* _What is expected_:
Return only the lines starting at the line that contains "- Preview with streaming updates" and ending with the final line of the listing; include both endpoints.

* _Information supplied_:
____________________

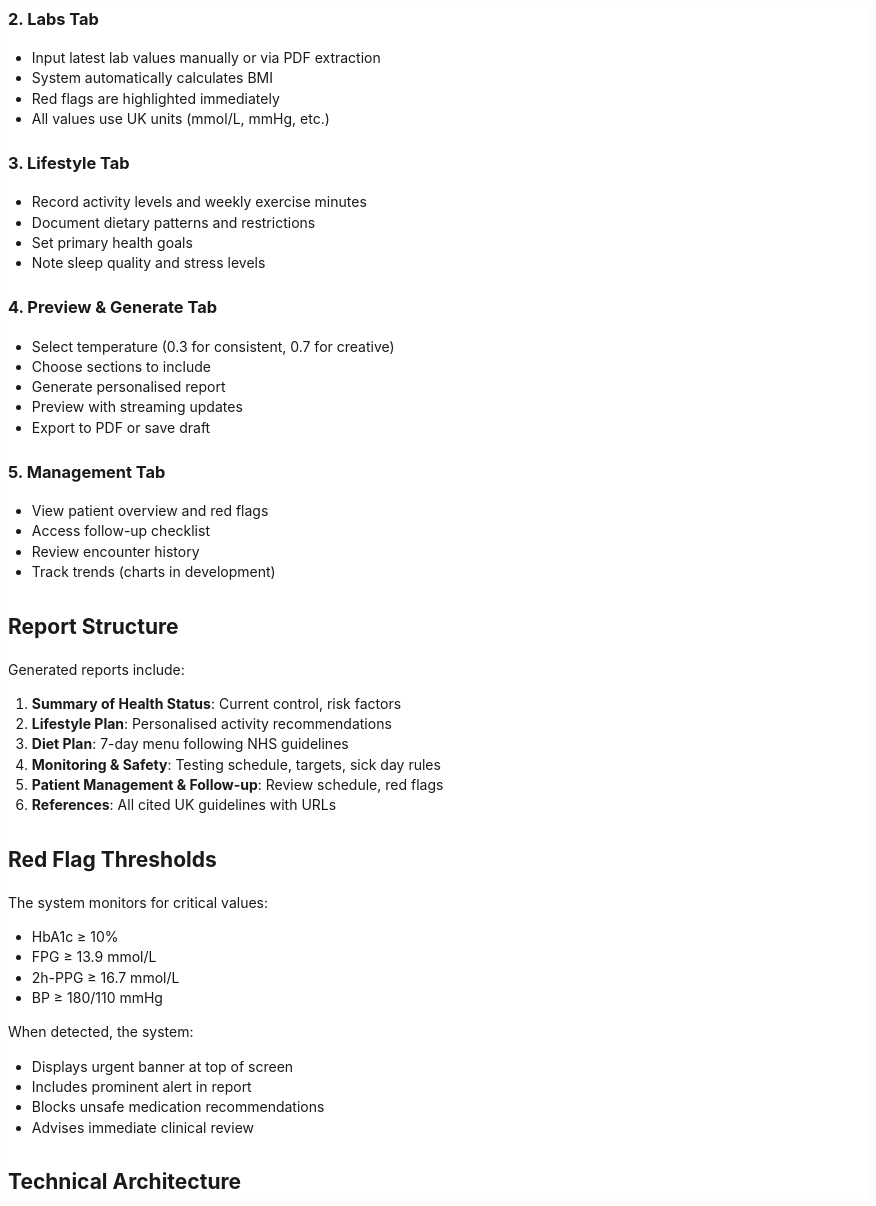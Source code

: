 ### 2. Labs Tab
- Input latest lab values manually or via PDF extraction
- System automatically calculates BMI
- Red flags are highlighted immediately
- All values use UK units (mmol/L, mmHg, etc.)

### 3. Lifestyle Tab
- Record activity levels and weekly exercise minutes
- Document dietary patterns and restrictions
- Set primary health goals
- Note sleep quality and stress levels

### 4. Preview & Generate Tab
- Select temperature (0.3 for consistent, 0.7 for creative)
- Choose sections to include
- Generate personalised report
- Preview with streaming updates
- Export to PDF or save draft

### 5. Management Tab
- View patient overview and red flags
- Access follow-up checklist
- Review encounter history
- Track trends (charts in development)

## Report Structure

Generated reports include:
1. **Summary of Health Status**: Current control, risk factors
2. **Lifestyle Plan**: Personalised activity recommendations
3. **Diet Plan**: 7-day menu following NHS guidelines
4. **Monitoring & Safety**: Testing schedule, targets, sick day rules
5. **Patient Management & Follow-up**: Review schedule, red flags
6. **References**: All cited UK guidelines with URLs

## Red Flag Thresholds

The system monitors for critical values:
- HbA1c ≥ 10%
- FPG ≥ 13.9 mmol/L
- 2h-PPG ≥ 16.7 mmol/L
- BP ≥ 180/110 mmHg

When detected, the system:
- Displays urgent banner at top of screen
- Includes prominent alert in report
- Blocks unsafe medication recommendations
- Advises immediate clinical review

## Technical Architecture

____________________

* _Solution to this problem_:
- Preview with streaming updates
- Export to PDF or save draft

### 5. Management Tab
- View patient overview and red flags
- Access follow-up checklist
- Review encounter history
- Track trends (charts in development)

## Report Structure

Generated reports include:
1. **Summary of Health Status**: Current control, risk factors
2. **Lifestyle Plan**: Personalised activity recommendations
3. **Diet Plan**: 7-day menu following NHS guidelines
4. **Monitoring & Safety**: Testing schedule, targets, sick day rules
5. **Patient Management & Follow-up**: Review schedule, red flags
6. **References**: All cited UK guidelines with URLs

## Red Flag Thresholds

The system monitors for critical values:
- HbA1c ≥ 10%
- FPG ≥ 13.9 mmol/L
- 2h-PPG ≥ 16.7 mmol/L
- BP ≥ 180/110 mmHg

When detected, the system:
- Displays urgent banner at top of screen
- Includes prominent alert in report
- Blocks unsafe medication recommendations
- Advises immediate clinical review

## Technical Architecture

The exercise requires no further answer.